Almost spanning a decade, a team of scientists used a HAYSTAC — the Haloscope At Yale Sensitive to Axion CDM — to hunt for axions. As per the new findings, demonstrated in a study in the journal Nature, show that the team has improved the sensitivity of the detector so the search for the axion can proceed at a faster rate. Started in 2010, Wright Laboratory based HAYSTAC — which is a collaboration between Yale, the University of California-Berkeley, and the University of Colorado-Boulder, published its first results in 2017.
It uses a microwave cavity held at an extremely cold temperature and immersed in a large magnetic field to search for cold dark matter (CDM) axions. HAYSTAC looks for photon signals (photons are particles of light or electromagnetic radiation) produced by axions in a magnetic field.
An article published in the Conversation reveals that axions collectively behave like an invisible wave oscillating at a very specific frequency through the cosmos. Axion detectors like HAYSTAC – work something like radio receivers, but instead of converting radio waves to sound waves, they aim to convert axion waves into electromagnetic waves. These axion detectors, generally measure two quantities called electromagnetic field quadratures. These quadratures are two distinct kinds of oscillation in the electromagnetic wave that would be produced if axions exist. One of the primary challenges countered while searching for axions is that nobody knows the frequency of the hypothetical axion wave.
Even in the most sensitive detectors, an axion signal would be extraordinarily faint compared with static from random electromagnetic fluctuations, which physicists refer as noise. The more noise there is, the longer the detector must sit at each tuning step to listen for an axion signal.
According to the study’s first author, Yale graduate student Kelly Backes, Axion parameter space is vast. Hence, searching through it experimentally will take a long time and a lot of effort, and the rate at which one can search is fundamentally limited by the laws of quantum mechanics. Here it is the uncertainty principle – which states that it is impossible to know the exact values of certain physical quantities simultaneously! This uncertainty principle prohibits precise knowledge of both quadratures by adding a minimum amount of noise to the quadrature oscillations.
Hence, the scientists then turned to a technique known as “quantum squeezing,” which is borrowed from quantum physics research.
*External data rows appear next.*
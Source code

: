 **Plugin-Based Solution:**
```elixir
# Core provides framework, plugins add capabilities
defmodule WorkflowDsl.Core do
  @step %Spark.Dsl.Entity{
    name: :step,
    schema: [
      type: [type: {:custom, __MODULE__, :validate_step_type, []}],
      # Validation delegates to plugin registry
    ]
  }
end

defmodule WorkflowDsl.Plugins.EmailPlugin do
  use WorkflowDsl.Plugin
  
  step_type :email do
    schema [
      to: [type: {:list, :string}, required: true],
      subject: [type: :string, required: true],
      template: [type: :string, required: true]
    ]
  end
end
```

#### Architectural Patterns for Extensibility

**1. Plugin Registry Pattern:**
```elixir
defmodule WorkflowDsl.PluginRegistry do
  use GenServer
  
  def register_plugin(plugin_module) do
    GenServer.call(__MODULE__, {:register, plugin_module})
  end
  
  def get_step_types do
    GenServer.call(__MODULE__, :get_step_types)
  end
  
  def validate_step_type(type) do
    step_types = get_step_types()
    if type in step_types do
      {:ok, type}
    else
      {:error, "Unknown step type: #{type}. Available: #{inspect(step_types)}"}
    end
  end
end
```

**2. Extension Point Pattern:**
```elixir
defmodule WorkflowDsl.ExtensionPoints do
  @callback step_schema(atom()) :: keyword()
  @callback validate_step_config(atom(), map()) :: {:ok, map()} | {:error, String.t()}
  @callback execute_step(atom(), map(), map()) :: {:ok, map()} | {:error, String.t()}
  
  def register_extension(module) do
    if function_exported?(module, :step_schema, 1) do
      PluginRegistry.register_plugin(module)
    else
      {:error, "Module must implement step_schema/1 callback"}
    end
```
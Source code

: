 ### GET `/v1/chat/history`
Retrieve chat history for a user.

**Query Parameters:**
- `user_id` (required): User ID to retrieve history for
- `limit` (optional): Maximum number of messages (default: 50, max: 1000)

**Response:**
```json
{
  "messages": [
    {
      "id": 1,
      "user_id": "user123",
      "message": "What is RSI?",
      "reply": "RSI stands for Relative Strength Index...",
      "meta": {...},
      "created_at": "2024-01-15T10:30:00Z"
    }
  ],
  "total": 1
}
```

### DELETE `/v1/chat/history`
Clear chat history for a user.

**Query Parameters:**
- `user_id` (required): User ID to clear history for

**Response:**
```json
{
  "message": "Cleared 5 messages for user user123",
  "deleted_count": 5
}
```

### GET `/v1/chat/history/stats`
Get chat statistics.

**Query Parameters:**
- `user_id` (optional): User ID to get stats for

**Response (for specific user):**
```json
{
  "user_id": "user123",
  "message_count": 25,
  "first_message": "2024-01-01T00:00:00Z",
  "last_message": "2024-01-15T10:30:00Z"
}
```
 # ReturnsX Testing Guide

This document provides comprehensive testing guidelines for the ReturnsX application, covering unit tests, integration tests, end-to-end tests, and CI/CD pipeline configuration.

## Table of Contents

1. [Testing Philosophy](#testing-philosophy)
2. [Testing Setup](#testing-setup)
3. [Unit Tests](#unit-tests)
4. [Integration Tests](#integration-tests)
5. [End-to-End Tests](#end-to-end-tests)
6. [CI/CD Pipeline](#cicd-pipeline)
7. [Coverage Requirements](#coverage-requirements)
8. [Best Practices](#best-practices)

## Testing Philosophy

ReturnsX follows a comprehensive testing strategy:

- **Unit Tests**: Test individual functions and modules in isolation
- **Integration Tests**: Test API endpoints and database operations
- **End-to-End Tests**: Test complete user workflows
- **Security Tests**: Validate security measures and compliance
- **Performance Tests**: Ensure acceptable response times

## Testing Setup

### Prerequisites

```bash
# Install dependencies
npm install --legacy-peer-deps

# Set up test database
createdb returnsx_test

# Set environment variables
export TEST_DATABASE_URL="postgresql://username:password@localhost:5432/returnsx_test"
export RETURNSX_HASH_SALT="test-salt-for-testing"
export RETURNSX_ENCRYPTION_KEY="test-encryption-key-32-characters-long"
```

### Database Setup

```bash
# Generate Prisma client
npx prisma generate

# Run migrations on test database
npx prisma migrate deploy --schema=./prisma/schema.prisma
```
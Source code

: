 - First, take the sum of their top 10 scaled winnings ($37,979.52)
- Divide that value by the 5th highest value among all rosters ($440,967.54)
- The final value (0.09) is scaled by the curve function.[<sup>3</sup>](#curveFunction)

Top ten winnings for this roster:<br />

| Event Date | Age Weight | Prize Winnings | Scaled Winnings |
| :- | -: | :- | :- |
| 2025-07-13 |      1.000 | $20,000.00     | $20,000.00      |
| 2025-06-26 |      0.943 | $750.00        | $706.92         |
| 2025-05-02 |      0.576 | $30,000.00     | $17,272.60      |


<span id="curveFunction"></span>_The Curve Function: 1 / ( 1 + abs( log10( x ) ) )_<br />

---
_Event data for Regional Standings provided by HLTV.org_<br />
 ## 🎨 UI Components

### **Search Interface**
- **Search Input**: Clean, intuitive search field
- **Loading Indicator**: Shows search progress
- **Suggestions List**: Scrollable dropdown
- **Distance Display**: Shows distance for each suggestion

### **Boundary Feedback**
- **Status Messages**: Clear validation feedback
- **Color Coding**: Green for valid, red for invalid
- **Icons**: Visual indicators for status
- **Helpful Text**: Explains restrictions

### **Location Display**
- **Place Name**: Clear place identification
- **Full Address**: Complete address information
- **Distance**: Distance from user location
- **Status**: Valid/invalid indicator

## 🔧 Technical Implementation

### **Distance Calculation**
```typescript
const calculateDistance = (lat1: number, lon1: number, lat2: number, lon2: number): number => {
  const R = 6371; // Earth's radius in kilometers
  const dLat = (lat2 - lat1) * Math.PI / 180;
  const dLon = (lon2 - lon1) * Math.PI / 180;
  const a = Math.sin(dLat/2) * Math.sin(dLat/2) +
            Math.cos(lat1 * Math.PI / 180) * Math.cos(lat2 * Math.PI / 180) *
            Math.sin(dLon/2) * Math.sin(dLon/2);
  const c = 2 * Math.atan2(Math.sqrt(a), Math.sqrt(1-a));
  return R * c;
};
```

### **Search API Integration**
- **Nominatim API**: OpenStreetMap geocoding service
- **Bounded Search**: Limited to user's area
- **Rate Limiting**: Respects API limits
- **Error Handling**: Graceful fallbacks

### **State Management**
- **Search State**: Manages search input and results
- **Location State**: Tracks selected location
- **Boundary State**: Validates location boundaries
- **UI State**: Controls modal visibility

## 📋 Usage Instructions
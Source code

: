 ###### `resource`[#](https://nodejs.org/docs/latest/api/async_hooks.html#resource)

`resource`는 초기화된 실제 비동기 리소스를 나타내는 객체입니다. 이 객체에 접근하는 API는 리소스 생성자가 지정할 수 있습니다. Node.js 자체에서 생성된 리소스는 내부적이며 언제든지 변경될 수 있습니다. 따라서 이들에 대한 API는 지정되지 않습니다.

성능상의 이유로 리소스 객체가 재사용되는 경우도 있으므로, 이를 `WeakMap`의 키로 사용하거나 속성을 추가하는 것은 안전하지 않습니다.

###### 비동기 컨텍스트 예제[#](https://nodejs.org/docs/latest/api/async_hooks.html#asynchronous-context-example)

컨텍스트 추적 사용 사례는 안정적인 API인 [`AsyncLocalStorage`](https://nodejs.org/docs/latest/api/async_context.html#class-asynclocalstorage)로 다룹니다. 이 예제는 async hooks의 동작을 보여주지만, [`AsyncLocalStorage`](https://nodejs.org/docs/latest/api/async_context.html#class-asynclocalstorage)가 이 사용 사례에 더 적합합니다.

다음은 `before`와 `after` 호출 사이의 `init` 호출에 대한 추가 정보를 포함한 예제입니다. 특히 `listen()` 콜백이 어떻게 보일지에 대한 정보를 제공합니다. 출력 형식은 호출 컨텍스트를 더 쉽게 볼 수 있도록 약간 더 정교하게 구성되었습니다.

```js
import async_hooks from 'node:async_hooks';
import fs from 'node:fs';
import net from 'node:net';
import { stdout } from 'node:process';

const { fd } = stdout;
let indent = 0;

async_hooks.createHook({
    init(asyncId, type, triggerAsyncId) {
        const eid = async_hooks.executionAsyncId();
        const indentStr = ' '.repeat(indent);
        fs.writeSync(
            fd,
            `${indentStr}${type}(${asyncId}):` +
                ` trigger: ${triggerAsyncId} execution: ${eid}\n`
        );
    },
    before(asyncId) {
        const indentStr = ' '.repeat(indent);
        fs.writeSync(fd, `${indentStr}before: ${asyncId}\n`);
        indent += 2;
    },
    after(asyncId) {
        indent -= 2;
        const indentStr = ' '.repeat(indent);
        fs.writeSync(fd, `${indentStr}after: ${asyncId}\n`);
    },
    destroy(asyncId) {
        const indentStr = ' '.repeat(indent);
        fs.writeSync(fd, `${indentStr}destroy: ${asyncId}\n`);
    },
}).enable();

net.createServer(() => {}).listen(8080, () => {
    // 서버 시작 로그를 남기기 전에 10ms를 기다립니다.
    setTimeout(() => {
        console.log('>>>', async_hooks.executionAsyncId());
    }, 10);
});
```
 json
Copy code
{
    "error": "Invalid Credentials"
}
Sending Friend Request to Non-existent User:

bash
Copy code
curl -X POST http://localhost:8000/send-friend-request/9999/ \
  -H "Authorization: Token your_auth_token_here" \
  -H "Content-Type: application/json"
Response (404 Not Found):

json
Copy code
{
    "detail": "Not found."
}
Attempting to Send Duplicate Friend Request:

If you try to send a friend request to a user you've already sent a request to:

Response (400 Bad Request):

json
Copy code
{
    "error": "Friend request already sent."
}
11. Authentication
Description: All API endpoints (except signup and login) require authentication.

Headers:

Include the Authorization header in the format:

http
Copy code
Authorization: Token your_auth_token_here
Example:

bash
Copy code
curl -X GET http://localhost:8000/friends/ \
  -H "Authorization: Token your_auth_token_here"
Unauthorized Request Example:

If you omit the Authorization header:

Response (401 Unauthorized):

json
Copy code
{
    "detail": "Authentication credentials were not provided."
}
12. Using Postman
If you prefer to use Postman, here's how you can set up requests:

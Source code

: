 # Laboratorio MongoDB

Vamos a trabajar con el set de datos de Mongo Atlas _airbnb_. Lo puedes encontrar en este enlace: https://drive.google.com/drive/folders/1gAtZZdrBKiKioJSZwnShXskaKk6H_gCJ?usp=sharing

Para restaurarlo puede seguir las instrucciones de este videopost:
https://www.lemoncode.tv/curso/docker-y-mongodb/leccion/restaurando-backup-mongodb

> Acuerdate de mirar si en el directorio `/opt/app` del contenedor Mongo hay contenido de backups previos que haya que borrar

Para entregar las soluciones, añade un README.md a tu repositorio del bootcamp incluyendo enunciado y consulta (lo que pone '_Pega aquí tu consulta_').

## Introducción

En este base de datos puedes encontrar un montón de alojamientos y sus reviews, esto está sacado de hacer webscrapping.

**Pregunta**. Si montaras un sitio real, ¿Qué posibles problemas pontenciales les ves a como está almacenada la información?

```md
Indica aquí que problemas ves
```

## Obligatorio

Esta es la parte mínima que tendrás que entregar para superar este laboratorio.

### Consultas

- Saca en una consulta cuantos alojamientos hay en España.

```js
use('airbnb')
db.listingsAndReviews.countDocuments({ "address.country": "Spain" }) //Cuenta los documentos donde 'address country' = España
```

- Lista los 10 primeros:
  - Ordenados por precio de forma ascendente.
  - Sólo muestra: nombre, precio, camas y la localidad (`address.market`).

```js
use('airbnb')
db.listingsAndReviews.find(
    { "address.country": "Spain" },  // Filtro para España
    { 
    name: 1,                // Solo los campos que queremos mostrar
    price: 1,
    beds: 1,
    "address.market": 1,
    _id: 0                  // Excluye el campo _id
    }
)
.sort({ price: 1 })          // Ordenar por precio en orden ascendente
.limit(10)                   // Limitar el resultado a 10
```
This technique reduces the amount of quantum “noise” the axion signal must compete with, speeding up the search. Therefore, the HAYSTAC team, used quantum squeezing to circumvent the quantum limit in a search for dark matter.
“We have set limits on dark matter axions and ruled out a subset of predicted axion models,” explains Reina Maruyama, an associate professor of physics at Yale, co-author of the study, and one of the leaders of the HAYSTAC experiment.
Kelly and Dan Palken, another grad student, took on the challenge of implementing squeezing in the detector, using superconducting circuit technology borrowed from quantum computing research. The fact that they could also enhance axion detection highlights what is possible when two fields of physics, in this case dark matter detection and quantum information, come together.
By preparing a microwave-frequency electromagnetic field in a squeezed state and near-noiselessly reading out only the squeezed quadrature, the team doubles the search rate for axions over a mass range favored by some recent theoretical projections. Though, quantum squeezing alone isn’t enough to scan through every possible axion frequency in a reasonable time, the HAYSTAC team is confident that by doubling the scan rate is a big step in the right direction. They believe further improvements to this quantum squeezing system may enable scanning 10 times faster.
This research was funded, in part, by the National Science Foundation and the Heising-Simons Foundation. Currently, HAYSTAC, and the gravitational wave experiment LIGO, are the only fundamental physics experiments working with noise levels low enough to employ quantum squeezing.